Spiragli di speranza per l'impianto di Termini Imerese arrivano dal ministro dello Sviluppo Economico, Claudio Scajola, che in una intervista a Mattino 5, ha affermato: "Per lo stabilimento siciliano sono arrivate 8/10 proposte. Il ministero le sta valutando per capire quale sia la migliore migliore e quale di esse garantisca più posti di lavoro. Saranno presentate il prossimo 5 marzo al Tavolo dell'Auto. Abbiamo tempo un anno e mezzo".

Il ministro ha poi spiegato che "con la Fiat il discorso su Termini Imerese è chiuso. Ma che l'azienda agevolerà e non ostacolerà, anzi aiuterà a trovare una soluzione diversa".

Interpellato sulle preoccupazioni che ci sono anche per lo stabilimento di Pomigliano d'Arco, Scajola ha spiegato che "oggi Pomigliano soffre la crisi della produzione Alfa Romeo che è debole in questo momento. Ma nell'accordo con la Fiat si prevede lo sviluppo di Pomigliano d'Arco portando in Italia e producendo nello stabilimento campano la Panda, che attualmente è prodotta in Polonia e che è il modello di punta nella vendite della Fiat. Quindi, per Pomigliano c'è un percorso di crescita".

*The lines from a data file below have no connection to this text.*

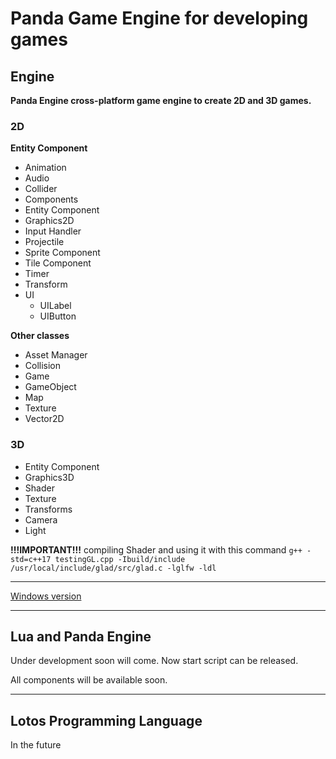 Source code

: # Panda Game Engine for developing games

## Engine 

**Panda Engine cross-platform game engine to create 2D and 3D games.**


### 2D

**Entity Component**
* Animation
* Audio
* Collider
* Components
* Entity Component
* Graphics2D
* Input Handler
* Projectile
* Sprite Component
* Tile Component
* Timer
* Transform
* UI
    * UILabel
    * UIButton

**Other classes**
* Asset Manager
* Collision
* Game
* GameObject
* Map
* Texture
* Vector2D

### 3D
* Entity Component
* Graphics3D
* Shader
* Texture
* Transforms
* Camera
* Light

**!!!IMPORTANT!!!** compiling Shader and using it with this command ```g++ -std=c++17 testingGL.cpp -Ibuild/include /usr/local/include/glad/src/glad.c -lglfw -ldl```

---

[Windows version](https://github.com/ladroid/panda-engine/tree/windows)

---
## Lua and Panda Engine

Under development soon will come. Now start script can be released.

All components will be available soon.

---
## Lotos Programming Language
In the future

Il ministro è intervenuto anche sulle polemiche che riguardano gli incentivi dati alla Fiat. "La Fiat - ha detto - come molte imprese industriali italiane, ha avuto aiuti per lo sviluppo. I 270 milioni di cui si parla sono quelli dati per la ricerca e gli investimenti negli ultimi anni. Certo è che questi incentivi per gli investimenti in ricerca sono quelli che hanno permesso alla Fiat di avere prodotti innovativi e, quindi, di riuscire anche a vincere la battaglia per diventare la padrona della Chrysler. Non dovranno essere restituiti, ma sono un grande impegno perchè la Fiat sviluppi maggiormente la sua italianità e la sua presenza in Italia".

"Non c'è dubbio - ha concluso il ministro - che in passato la Fiat ha dato diverse prove di poca attenzione all'auto. Ma sono testimone diretto che da quando Marchionne è alla guida della Fiat il gruppo torinese ha investito molto nel settore dell'auto, che finalmente è diventato il suo core business e su questo le ha permesso di crescere in Italia e nel mondo. E allora, via le polemiche. Ma la Fiat si ricordi che l'Italia e gli italiani hanno dato alla Fiat come la Fiat ha dato all'Italia".